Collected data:
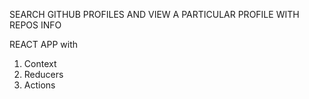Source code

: SEARCH GITHUB PROFILES AND VIEW A PARTICULAR PROFILE WITH REPOS INFO

REACT APP with
1. Context
2. Reducers
3. Actions
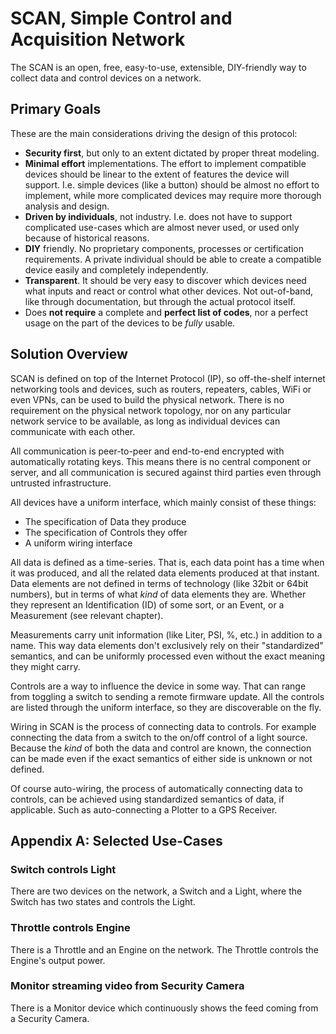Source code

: # SCAN, Simple Control and Acquisition Network

The SCAN is an open, free, easy-to-use, extensible, DIY-friendly
way to collect data and control devices on a network.

## Primary Goals

These are the main considerations driving the design of this protocol:

- **Security first**, but only to an extent dictated by proper threat modeling.
- **Minimal effort** implementations. The effort to implement compatible devices
  should be linear to the extent of features the device will support. I.e.
  simple devices (like a button) should be almost no effort to implement, while
  more complicated devices may require more thorough analysis and design.
- **Driven by individuals**, not industry. I.e. does not have to support complicated
  use-cases which are almost never used, or used only because of historical reasons.
- **DIY** friendly. No proprietary components, processes or certification requirements.
  A private individual should be able to create a compatible device easily and completely
  independently.
- **Transparent**. It should be very easy to discover which devices need what inputs and react or control
  what other devices. Not out-of-band, like through documentation, but through the actual 
  protocol itself.
- Does **not require** a complete and **perfect list of codes**, nor a perfect usage on the part
  of the devices to be *fully* usable.

## Solution Overview

SCAN is defined on top of the Internet Protocol (IP), so off-the-shelf internet networking tools 
and devices, such as routers, repeaters, cables, WiFi or even VPNs,
can be used to build the physical network.
There is no requirement on the physical network topology, nor on any particular
network service to be available, as long as individual devices can communicate with each other.

All communication is peer-to-peer and end-to-end encrypted with automatically
rotating keys. This means there is no central component or server, and all
communication is secured against third parties even through untrusted infrastructure.

All devices have a uniform interface, which mainly consist of these things:

* The specification of Data they produce
* The specification of Controls they offer
* A uniform wiring interface

All data is defined as a time-series. That is, each data point has a time
when it was produced, and all the related data elements produced at that instant.
Data elements are not defined in terms of technology (like 32bit or 64bit numbers),
but in terms of what *kind* of data elements they are. Whether they represent an 
Identification (ID) of some sort, or an Event, or a Measurement (see relevant chapter).

Measurements carry unit information (like Liter, PSI, %, etc.) in addition to a name. This
way data elements don't exclusively rely on their "standardized" semantics, and can be uniformly
processed even without the exact meaning they might carry.

Controls are a way to influence the device in some way. That can range from toggling a switch
to sending a remote firmware update. All the controls are listed through the uniform interface,
so they are discoverable on the fly.

Wiring in SCAN is the process of connecting data to controls. 
For example connecting the data from a switch to the on/off
control of a light source. Because the *kind* of both the data and control are known, the connection
can be made even if the exact semantics of either side is unknown or not defined.

Of course auto-wiring, the process of automatically connecting data to controls,
can be achieved using standardized semantics of data, if applicable. Such as 
auto-connecting a Plotter to a GPS Receiver.

## Appendix A: Selected Use-Cases

### Switch controls Light

There are two devices on the network, a Switch and a Light, where
the Switch has two states and controls the Light.

### Throttle controls Engine

There is a Throttle and an Engine on the network. The Throttle controls
the Engine's output power.

### Monitor streaming video from Security Camera

There is a Monitor device which continuously shows the feed coming from
a Security Camera.


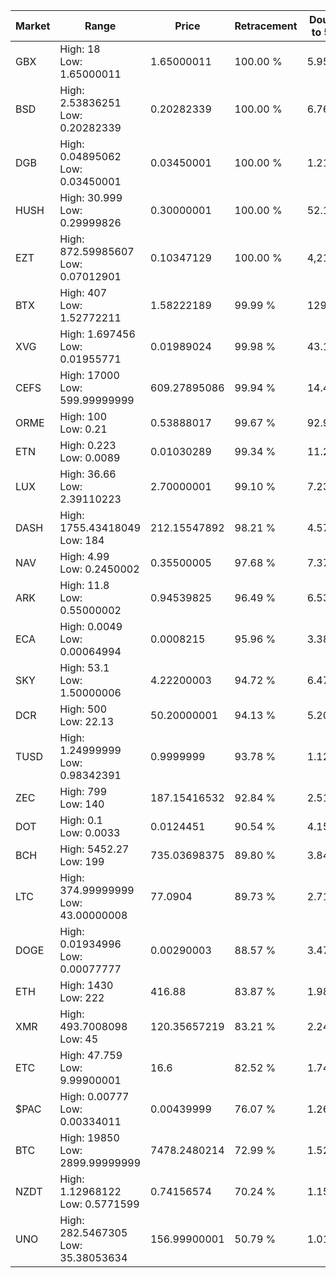 | Market | Range | Price| Retracement | Doubles to 50% |
| --- | --- | --- | --- | --- |
| GBX | High: 18<br />Low: 1.65000011 | 1.65000011 | 100.00 % | 5.95 |
| BSD | High: 2.53836251<br />Low: 0.20282339 | 0.20282339 | 100.00 % | 6.76 |
| DGB | High: 0.04895062<br />Low: 0.03450001 | 0.03450001 | 100.00 % | 1.21 |
| HUSH | High: 30.999<br />Low: 0.29999826 | 0.30000001 | 100.00 % | 52.16 |
| EZT | High: 872.59985607<br />Low: 0.07012901 | 0.10347129 | 100.00 % | 4,216.97 |
| BTX | High: 407<br />Low: 1.52772211 | 1.58222189 | 99.99 % | 129.10 |
| XVG | High: 1.697456<br />Low: 0.01955771 | 0.01989024 | 99.98 % | 43.16 |
| CEFS | High: 17000<br />Low: 599.99999999 | 609.27895086 | 99.94 % | 14.44 |
| ORME | High: 100<br />Low: 0.21 | 0.53888017 | 99.67 % | 92.98 |
| ETN | High: 0.223<br />Low: 0.0089 | 0.01030289 | 99.34 % | 11.25 |
| LUX | High: 36.66<br />Low: 2.39110223 | 2.70000001 | 99.10 % | 7.23 |
| DASH | High: 1755.43418049<br />Low: 184 | 212.15547892 | 98.21 % | 4.57 |
| NAV | High: 4.99<br />Low: 0.2450002 | 0.35500005 | 97.68 % | 7.37 |
| ARK | High: 11.8<br />Low: 0.55000002 | 0.94539825 | 96.49 % | 6.53 |
| ECA | High: 0.0049<br />Low: 0.00064994 | 0.0008215 | 95.96 % | 3.38 |
| SKY | High: 53.1<br />Low: 1.50000006 | 4.22200003 | 94.72 % | 6.47 |
| DCR | High: 500<br />Low: 22.13 | 50.20000001 | 94.13 % | 5.20 |
| TUSD | High: 1.24999999<br />Low: 0.98342391 | 0.9999999 | 93.78 % | 1.12 |
| ZEC | High: 799<br />Low: 140 | 187.15416532 | 92.84 % | 2.51 |
| DOT | High: 0.1<br />Low: 0.0033 | 0.0124451 | 90.54 % | 4.15 |
| BCH | High: 5452.27<br />Low: 199 | 735.03698375 | 89.80 % | 3.84 |
| LTC | High: 374.99999999<br />Low: 43.00000008 | 77.0904 | 89.73 % | 2.71 |
| DOGE | High: 0.01934996<br />Low: 0.00077777 | 0.00290003 | 88.57 % | 3.47 |
| ETH | High: 1430<br />Low: 222 | 416.88 | 83.87 % | 1.98 |
| XMR | High: 493.7008098<br />Low: 45 | 120.35657219 | 83.21 % | 2.24 |
| ETC | High: 47.759<br />Low: 9.99900001 | 16.6 | 82.52 % | 1.74 |
| $PAC | High: 0.00777<br />Low: 0.00334011 | 0.00439999 | 76.07 % | 1.26 |
| BTC | High: 19850<br />Low: 2899.99999999 | 7478.2480214 | 72.99 % | 1.52 |
| NZDT | High: 1.12968122<br />Low: 0.5771599 | 0.74156574 | 70.24 % | 1.15 |
| UNO | High: 282.5467305<br />Low: 35.38053634 | 156.99900001 | 50.79 % | 1.01 |
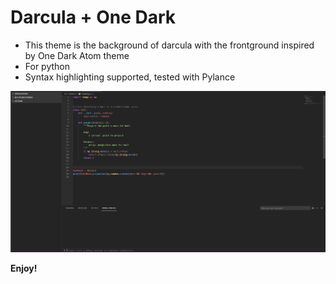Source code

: # Darcula + One Dark

* This theme is the background of darcula with the frontground inspired by One Dark Atom theme
* For python
* Syntax highlighting supported, tested with Pylance

![demo](screen.PNG)

**Enjoy!**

§ Task description
Give the lines again exactly, starting where the entries begin and stopping once the line with "## Solution Overview" is included; pictures are not copied.

§ Result of the task
Source code

: SEARCH GITHUB PROFILES AND VIEW A PARTICULAR PROFILE WITH REPOS INFO

REACT APP with
1. Context
2. Reducers
3. Actions
Source code

: # SCAN, Simple Control and Acquisition Network

The SCAN is an open, free, easy-to-use, extensible, DIY-friendly
way to collect data and control devices on a network.

## Primary Goals

These are the main considerations driving the design of this protocol:

- **Security first**, but only to an extent dictated by proper threat modeling.
- **Minimal effort** implementations. The effort to implement compatible devices
  should be linear to the extent of features the device will support. I.e.
  simple devices (like a button) should be almost no effort to implement, while
  more complicated devices may require more thorough analysis and design.
- **Driven by individuals**, not industry. I.e. does not have to support complicated
  use-cases which are almost never used, or used only because of historical reasons.
- **DIY** friendly. No proprietary components, processes or certification requirements.
  A private individual should be able to create a compatible device easily and completely
  independently.
- **Transparent**. It should be very easy to discover which devices need what inputs and react or control
  what other devices. Not out-of-band, like through documentation, but through the actual 
  protocol itself.
- Does **not require** a complete and **perfect list of codes**, nor a perfect usage on the part
  of the devices to be *fully* usable.

## Solution Overview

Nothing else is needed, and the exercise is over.